Common triggers for a professional liability claim include:
- An error, oversight, or missed deadline in your deliverables
- Advice that a client later argues was wrong or incomplete
- Failure to deliver a service as described or contracted
- An omission that leads a client to make a costly decision
The coverage applies across a wide range of professions: accountants, consultants, real estate agents, IT professionals, architects, designers, attorneys, and financial advisors. Any profession where a client relies on your expertise and judgment carries this type of exposure. Business owners and board members who want to round out their protection often pair it with management liability coverage.
What does a Georgia professional liability claim look like in practice?
For example, a Georgia accountant files a client’s return and makes an error. The client faces $30,000 in IRS penalties and interest. The client sues. A professional liability policy covers the accountant’s legal defense and any resulting settlement, up to the policy limit, rather than those costs coming from the firm’s operating funds. Without the policy, the accountant pays both legal fees and any settlement out of pocket, regardless of how the case resolves.

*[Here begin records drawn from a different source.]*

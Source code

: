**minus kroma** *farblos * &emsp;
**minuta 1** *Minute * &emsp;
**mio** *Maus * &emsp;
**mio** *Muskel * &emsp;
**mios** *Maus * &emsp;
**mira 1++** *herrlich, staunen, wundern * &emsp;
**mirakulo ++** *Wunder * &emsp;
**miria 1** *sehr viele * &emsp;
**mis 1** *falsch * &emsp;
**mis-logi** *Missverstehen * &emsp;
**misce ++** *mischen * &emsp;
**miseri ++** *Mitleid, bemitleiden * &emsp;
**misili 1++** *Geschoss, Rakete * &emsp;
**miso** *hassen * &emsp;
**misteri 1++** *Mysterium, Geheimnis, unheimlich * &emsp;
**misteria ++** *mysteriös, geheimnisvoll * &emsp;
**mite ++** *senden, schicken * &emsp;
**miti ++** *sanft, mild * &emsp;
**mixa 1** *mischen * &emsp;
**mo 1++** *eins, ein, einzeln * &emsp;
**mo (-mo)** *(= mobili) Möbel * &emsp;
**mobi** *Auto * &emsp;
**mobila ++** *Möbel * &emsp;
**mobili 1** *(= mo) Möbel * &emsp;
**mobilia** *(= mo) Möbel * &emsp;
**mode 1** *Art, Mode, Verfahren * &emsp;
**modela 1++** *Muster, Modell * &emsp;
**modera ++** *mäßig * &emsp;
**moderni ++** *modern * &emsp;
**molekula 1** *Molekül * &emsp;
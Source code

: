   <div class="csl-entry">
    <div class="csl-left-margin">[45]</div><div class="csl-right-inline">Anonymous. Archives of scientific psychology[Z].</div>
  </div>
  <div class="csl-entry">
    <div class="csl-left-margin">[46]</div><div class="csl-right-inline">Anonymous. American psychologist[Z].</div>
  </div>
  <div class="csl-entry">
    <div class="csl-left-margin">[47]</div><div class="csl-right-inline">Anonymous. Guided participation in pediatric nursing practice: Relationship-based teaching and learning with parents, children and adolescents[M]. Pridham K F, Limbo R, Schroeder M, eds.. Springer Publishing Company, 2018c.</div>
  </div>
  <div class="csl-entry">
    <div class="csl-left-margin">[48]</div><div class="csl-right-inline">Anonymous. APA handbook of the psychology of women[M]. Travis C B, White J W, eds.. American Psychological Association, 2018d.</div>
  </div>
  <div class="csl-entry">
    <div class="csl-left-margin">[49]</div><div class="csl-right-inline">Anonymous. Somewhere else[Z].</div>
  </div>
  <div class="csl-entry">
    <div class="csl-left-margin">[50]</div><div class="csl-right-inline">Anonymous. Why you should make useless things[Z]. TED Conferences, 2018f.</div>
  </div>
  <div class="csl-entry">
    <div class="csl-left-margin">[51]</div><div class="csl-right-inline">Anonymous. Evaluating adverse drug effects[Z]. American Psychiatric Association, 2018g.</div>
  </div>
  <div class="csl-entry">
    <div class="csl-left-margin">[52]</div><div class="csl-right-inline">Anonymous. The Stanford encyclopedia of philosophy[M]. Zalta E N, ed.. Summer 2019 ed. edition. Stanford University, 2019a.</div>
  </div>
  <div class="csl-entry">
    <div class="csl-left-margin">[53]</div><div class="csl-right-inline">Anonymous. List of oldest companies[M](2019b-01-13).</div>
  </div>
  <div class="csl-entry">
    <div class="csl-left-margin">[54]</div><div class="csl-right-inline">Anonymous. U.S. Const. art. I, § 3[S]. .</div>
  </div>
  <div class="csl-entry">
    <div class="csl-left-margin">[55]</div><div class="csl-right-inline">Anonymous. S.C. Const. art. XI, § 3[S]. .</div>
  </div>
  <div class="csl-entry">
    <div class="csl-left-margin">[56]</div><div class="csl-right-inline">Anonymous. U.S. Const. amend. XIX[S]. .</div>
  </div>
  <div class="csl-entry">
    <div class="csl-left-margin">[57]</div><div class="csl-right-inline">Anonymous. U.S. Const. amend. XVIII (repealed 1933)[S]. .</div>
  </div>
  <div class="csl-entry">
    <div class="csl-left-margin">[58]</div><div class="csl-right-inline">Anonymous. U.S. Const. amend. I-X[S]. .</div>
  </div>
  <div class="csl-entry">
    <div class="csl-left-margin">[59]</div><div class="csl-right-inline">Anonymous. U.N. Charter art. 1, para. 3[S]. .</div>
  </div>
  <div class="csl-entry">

What is the difference between claims-made and occurrence professional liability?
Most professional liability policies are written on a claims-made basis. For a claim to be covered, two conditions must both be true: the policy must have been active when the work was performed, and the policy must still be active when the client files the claim. A gap in coverage, even a short one, can leave a service provider exposed to claims from prior work. Continuous, uninterrupted coverage is important for this reason. For example, a consultant who cancels their professional liability policy in January and receives a claim in March for work done the prior year has no coverage, even though the policy was active when the work was completed. Some policies include a retroactive date or tail coverage option to address this gap.
How are professional liability policy limits determined?
Policy limits, deductibles, and the scope of covered services vary by profession and by policy form. A graphic designer and a financial advisor carry very different risk profiles, and the right limit for one is not necessarily the right limit for the other. Revenue, client contract sizes, and the potential financial impact of a mistake on a typical engagement all factor into the right limit selection. A coverage review can help identify the limit that fits your profession and your client mix.